*** Available data ***
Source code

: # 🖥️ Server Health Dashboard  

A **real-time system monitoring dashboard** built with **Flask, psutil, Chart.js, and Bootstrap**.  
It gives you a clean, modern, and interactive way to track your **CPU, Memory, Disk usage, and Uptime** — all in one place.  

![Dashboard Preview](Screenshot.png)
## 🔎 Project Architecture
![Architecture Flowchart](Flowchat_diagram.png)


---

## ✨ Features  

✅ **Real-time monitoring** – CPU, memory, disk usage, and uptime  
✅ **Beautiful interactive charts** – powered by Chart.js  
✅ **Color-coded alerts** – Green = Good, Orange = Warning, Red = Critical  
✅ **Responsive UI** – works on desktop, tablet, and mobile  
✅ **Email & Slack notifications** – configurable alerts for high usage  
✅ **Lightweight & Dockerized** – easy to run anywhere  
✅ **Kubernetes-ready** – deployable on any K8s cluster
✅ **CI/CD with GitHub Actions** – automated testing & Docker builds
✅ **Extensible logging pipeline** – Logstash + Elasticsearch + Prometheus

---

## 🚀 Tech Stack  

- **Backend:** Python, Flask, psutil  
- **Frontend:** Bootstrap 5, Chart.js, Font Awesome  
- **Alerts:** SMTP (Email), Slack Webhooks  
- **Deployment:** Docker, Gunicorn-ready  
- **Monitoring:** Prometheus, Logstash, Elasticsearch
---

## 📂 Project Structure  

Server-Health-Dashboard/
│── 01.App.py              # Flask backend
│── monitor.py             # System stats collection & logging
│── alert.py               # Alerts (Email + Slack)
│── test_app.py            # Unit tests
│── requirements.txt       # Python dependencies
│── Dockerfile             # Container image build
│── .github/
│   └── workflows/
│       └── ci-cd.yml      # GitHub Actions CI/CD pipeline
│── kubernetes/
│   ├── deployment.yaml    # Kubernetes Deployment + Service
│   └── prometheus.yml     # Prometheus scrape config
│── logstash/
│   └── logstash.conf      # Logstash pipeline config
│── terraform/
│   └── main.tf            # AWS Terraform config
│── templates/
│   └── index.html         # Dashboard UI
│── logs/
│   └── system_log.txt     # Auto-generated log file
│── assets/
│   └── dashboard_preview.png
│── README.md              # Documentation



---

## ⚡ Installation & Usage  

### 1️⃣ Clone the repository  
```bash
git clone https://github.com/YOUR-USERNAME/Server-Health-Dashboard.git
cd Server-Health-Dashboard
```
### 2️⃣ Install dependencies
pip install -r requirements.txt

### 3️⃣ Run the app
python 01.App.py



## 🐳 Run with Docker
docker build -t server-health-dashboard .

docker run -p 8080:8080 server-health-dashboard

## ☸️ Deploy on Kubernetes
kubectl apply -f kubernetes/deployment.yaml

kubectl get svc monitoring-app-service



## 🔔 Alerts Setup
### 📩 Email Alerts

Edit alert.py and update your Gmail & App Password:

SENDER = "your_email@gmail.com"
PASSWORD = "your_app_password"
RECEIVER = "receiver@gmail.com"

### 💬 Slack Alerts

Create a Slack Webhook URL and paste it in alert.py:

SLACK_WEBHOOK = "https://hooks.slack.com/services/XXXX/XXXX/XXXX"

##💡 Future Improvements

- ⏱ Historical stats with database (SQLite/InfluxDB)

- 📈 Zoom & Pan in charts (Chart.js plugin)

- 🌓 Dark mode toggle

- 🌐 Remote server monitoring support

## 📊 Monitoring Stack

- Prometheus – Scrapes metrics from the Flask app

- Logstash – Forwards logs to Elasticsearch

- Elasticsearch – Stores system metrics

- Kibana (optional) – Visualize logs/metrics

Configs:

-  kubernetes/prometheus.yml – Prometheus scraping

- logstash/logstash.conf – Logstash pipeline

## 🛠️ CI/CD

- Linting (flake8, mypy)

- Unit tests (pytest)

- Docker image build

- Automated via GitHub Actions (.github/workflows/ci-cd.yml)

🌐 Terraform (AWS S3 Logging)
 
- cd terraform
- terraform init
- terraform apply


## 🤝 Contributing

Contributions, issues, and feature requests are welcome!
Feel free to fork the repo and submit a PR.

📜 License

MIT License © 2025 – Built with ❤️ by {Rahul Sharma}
*** End of Available data ***
## [Work instruction]
In the lines above, find the word "dependencies" and copy every line it occurs in.

## [Task result]
│── requirements.txt       # Python dependencies
### 2️⃣ Install dependencies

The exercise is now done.